United States Court of Appeals, First Circuit
May 14, 1986
790 F.2d 205 (1st Cir. 1986)

Summary

holding that the test for whether a container was properly opened during an automobile inventory search is an objective one — could the container hold valuables that should properly be inventoried? — not a subjective one, i.e., did the searching officer expect to find in the container illegal drugs not properly the object of his search?

Summary of this case from U.S. v. Levasseur

Opinion

No. 85-1708.

Argued April 11, 1986.

Decided May 14, 1986.

Ralph C. Martin, II, Asst. U.S. Atty., with whom William F. Weld, U.S. Atty., Boston, Mass., was on brief, for appellant.

Owen S. Walker, Federal Defender Office, Boston, Mass., for defendant, appellee.

Appeal from the United States District Court for the District of Massachusetts.

Before CAMPBELL, Chief Judge, ALDRICH and COFFIN, Circuit Judges.


In this prosecution for possession of cocaine with intent to distribute, 21 U.S.C. § 841(a)(1), the government appeals, pursuant to 18 U.S.C. § 3731, from the pretrial grant of defendant's motion to suppress certain packets of cocaine found in a tin which deceptively appeared to be a can of Pennzoil. The facts are these. Defendant was arrested when driving with a concealed weapon on his person and his automobile was taken into custody. In the course of an inventory search of the auto at the stationhouse an officer picked up the can, and by its lightness concluded that it did not contain oil. This naturally invited his attention, and on discovering that the top pulled out, he proceeded to discover the cocaine.

Defendant would support the suppression of the cocaine on an alternative ground that the arrest was illegal, which was rejected by the court, defendant says improperly. Such review on this limited appeal could branch into other matters, and we will not apply the principle of holding (if appropriate) that the court reached the right result for the wrong reasons, but will limit ourselves to the ruling appealed from.

Defendant makes two claims with respect to this search. The first is that there was no inventory search at all, but that the officers put that cover on it as an excuse. This is an old, familiar, song, heard in many locales. See, e.g., United States v. Pringle, 751 F.2d 419, 425 (1st Cir. 1984) (not open to defendant, whose ship was found to contain controlled substances, to claim that Coast Guard was using safety inspection as a pretext). We will not hold that the officer's failure, technically, to follow the inventory form procedures for valuables meant it was not an inventory search. Indeed, we note that in the course of the hearing the court described the search as an inventory search.

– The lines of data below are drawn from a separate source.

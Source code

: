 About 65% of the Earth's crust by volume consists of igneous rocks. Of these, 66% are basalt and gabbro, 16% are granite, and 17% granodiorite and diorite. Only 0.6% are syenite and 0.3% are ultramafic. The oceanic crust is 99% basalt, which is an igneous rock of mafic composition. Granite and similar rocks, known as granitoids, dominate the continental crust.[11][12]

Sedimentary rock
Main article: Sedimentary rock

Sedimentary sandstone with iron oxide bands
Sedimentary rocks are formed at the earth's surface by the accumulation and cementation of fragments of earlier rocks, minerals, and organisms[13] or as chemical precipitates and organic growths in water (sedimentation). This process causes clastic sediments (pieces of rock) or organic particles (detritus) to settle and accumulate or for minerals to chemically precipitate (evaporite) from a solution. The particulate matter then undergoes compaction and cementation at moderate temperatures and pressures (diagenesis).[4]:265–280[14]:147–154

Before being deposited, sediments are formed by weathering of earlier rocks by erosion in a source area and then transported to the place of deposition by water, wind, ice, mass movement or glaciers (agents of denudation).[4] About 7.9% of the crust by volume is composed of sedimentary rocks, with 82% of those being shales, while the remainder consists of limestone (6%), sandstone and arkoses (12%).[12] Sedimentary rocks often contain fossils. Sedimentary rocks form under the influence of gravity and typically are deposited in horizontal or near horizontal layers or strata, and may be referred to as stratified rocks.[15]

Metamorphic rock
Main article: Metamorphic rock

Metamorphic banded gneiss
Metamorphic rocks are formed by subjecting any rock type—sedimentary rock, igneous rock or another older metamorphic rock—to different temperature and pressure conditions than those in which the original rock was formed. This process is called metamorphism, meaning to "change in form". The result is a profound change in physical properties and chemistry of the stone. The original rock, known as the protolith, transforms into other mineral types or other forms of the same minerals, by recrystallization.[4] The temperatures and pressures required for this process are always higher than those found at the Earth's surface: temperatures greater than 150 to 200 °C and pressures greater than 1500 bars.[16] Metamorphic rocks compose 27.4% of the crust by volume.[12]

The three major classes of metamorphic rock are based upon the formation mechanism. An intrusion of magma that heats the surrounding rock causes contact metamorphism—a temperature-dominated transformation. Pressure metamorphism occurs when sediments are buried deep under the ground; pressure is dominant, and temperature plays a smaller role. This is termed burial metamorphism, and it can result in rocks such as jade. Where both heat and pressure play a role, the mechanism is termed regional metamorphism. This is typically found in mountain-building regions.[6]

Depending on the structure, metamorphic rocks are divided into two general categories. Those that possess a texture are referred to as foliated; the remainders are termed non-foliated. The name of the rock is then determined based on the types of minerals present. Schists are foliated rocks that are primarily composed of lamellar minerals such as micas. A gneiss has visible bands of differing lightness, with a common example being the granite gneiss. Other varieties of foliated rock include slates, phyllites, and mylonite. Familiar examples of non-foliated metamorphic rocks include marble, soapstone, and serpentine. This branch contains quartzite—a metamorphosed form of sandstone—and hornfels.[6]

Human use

Nor was the pseudo oil can "locked and inaccessible." (Police Training Bulletin, furnished by defendant, citing cases.) Indeed, the very fact that it was not should have been the answer to defendant's second contention, erroneously accepted by the court, that the officer's subjective expectation of finding controlled substances in the can vitiated the inventory search. One purpose of an inventory search is to ascertain articles of value, both to protect the owner's property while in police custody, and to protect the police against future claims of misappropriation. South Dakota v. Opperman, 428 U.S. 364, 369, 96 S.Ct. 3092, 3097, 49 L.Ed.2d 1000 (1976). If an easily openable container is not examined, the search may be deficient. It was not impossible, for example, that paper currency could have been concealed in the can. As long as a container is ostensibly searchable for inventorying, it is improper for a court to make inquiry as to the officer's subjective thoughts on a piece by piece basis. Cf. Illinois v. Lafayette, 462 U.S. 640, 646, 103 S.Ct. 2605, 2610, 77 L.Ed.2d 65 (1982) ("It is immaterial whether the police actually fear any particular package or container; the need to protect against such risks arises independently of a particular officer's subjective concerns."). If such a search may be condemned where the officer candidly admits to an expectation of finding an unlawful substance rather than an item for proper inventorying, such inquiry, and possible finding, would equally be open though he denies such intent. There would be no end to it, quite apart from the damper this would put upon inventory searches. The test must be one of objective reasonableness, not subjective state of mind. This is the law generally with respect to discretionary functions. Cf. Harlow v. Fitzgerald, 457 U.S. 800, 102 S.Ct. 2727, 73 L.Ed.2d 396 (1982).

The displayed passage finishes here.